Morales in Cambridge bank

Morales in failed Cambridge robbery.

James Walker Morales, 37, of Cambridge, arrested last year in Somerville after trying to rob a bank there and one in Cambridge, was sentenced to 11 1/2 years in federal prison yesterday.

Morales, 37, had pleaded guilty last November to one count of being a felon in possession of a firearm, one count of possession of a machine gun; one count of possession of stolen firearms, one count of theft of government property; one count of conspiracy to possess, store, conceal, and sell stolen weapons, one count of escape and two counts of attempted bank robbery, the US Attorney's office reports.

Morales briefly became a one-man crime spree between 2015, when he was on the lam on child-rape charges out of Middlesex County, and 2017, when State Police captured him after the Somerville attempt, which a teller foiled by telling him she couldn't give him money.

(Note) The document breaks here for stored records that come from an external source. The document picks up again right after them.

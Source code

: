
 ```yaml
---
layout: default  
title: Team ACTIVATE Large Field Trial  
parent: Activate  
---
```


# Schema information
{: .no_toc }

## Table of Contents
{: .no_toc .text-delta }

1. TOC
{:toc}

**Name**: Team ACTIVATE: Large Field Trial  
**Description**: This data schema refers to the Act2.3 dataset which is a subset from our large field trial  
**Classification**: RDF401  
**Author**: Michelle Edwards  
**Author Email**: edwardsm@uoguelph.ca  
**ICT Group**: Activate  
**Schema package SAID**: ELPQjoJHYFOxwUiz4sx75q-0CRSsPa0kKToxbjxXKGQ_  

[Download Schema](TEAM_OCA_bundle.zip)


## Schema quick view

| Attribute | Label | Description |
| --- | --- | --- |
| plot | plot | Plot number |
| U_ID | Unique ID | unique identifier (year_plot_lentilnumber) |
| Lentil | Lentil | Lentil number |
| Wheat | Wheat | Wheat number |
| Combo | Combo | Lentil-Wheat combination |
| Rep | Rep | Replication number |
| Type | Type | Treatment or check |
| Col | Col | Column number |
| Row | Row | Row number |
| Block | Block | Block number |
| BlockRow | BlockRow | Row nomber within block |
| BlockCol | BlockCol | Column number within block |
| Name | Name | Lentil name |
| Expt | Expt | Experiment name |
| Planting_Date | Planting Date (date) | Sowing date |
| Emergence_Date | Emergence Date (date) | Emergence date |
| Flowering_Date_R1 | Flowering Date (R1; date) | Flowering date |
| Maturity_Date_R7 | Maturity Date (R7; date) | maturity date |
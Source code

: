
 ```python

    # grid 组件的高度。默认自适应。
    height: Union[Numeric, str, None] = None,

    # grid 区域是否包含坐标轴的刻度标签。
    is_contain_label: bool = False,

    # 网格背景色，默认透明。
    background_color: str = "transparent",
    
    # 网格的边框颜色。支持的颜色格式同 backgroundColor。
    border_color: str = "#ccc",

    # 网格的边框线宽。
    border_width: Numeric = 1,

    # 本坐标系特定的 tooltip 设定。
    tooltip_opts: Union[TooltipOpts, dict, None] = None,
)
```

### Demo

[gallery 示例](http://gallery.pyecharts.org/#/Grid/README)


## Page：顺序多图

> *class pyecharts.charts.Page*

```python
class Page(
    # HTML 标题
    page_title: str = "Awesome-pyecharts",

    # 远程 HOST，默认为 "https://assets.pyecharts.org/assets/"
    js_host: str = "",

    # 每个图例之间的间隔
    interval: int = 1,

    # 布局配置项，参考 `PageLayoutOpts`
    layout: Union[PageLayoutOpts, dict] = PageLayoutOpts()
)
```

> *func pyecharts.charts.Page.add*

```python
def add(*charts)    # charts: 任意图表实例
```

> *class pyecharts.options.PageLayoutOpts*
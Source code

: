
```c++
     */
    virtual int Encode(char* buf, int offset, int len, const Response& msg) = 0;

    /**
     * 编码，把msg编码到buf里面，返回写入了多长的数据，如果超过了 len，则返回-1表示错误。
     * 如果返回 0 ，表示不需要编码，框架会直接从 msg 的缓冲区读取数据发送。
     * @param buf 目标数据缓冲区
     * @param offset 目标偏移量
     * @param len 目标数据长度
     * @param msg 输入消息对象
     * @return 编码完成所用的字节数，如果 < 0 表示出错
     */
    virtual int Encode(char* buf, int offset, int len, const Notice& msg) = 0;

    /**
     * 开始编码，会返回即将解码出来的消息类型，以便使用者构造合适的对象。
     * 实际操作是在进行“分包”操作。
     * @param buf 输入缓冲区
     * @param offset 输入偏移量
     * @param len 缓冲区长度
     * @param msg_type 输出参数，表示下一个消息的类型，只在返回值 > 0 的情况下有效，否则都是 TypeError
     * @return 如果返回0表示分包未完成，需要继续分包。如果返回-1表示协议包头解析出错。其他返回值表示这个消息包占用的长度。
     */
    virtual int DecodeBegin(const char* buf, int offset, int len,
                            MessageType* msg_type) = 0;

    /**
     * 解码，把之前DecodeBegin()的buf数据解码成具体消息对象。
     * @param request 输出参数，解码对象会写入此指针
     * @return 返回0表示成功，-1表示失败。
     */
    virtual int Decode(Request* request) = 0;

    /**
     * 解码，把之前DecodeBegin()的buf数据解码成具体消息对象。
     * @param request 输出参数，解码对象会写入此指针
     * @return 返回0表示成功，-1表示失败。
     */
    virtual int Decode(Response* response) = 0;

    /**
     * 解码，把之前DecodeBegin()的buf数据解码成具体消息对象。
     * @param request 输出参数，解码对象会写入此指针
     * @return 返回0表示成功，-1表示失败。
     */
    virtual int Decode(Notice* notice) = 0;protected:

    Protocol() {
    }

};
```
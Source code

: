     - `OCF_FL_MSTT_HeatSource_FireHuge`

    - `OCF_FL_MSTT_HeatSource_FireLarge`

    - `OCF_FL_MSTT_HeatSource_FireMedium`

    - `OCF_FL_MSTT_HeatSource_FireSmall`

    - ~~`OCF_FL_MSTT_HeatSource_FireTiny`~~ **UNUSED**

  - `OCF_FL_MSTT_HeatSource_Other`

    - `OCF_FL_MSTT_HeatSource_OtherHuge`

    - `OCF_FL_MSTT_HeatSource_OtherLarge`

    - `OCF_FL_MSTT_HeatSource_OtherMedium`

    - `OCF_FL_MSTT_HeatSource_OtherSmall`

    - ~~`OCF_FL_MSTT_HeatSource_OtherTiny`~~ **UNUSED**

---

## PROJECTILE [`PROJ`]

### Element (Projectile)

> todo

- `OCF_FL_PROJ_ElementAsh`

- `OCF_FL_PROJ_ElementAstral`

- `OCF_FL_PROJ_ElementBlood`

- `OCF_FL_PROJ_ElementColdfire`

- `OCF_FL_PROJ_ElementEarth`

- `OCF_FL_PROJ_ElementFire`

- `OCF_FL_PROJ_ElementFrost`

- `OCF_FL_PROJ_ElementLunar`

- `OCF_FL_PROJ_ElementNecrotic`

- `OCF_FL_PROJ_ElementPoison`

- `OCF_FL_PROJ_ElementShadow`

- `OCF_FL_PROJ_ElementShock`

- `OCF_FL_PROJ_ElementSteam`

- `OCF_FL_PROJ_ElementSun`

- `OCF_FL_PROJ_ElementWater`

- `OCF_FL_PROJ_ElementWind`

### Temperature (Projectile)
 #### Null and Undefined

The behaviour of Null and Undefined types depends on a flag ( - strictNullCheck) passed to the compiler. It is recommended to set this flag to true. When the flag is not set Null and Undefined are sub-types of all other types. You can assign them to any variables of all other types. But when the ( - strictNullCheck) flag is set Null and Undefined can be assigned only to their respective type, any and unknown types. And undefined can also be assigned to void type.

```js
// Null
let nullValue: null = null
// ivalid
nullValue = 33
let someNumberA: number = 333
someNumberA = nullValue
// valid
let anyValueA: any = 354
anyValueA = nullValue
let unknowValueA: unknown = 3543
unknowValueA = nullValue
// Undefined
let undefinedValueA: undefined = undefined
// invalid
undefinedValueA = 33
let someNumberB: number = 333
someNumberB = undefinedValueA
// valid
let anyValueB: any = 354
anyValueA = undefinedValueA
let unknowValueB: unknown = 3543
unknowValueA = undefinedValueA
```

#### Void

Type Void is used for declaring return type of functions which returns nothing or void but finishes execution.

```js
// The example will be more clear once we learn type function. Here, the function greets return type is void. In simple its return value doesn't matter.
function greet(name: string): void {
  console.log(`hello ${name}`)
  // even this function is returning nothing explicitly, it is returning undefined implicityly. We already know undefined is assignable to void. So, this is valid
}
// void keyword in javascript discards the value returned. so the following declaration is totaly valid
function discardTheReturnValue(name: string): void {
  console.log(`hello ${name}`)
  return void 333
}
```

Morales wished the teller a nice day and exited the bank.

According to the US Attorney's office, Morales broke into an Army Reserve armory in Worcester - where he had served while in the Army Reserve - and stole six M-4 Carbines and 10 M-11 handguns, sold five of the weapons in Dorchester, fled to New York, was arrested on Long Island and put in a prison in Rhode Island, which he escaped before trying to hold up the Cambridge and Somerville banks.

Authorities quickly identified Morales as the suspect in the armory break-in because some blood he left behind when he cut himself on an edge of the ceiling hole he cut to gain entry to the facility. Also, he was still wearing the GPS monitor a judge had ordered for him as a condition of his bail on the child-rape charges.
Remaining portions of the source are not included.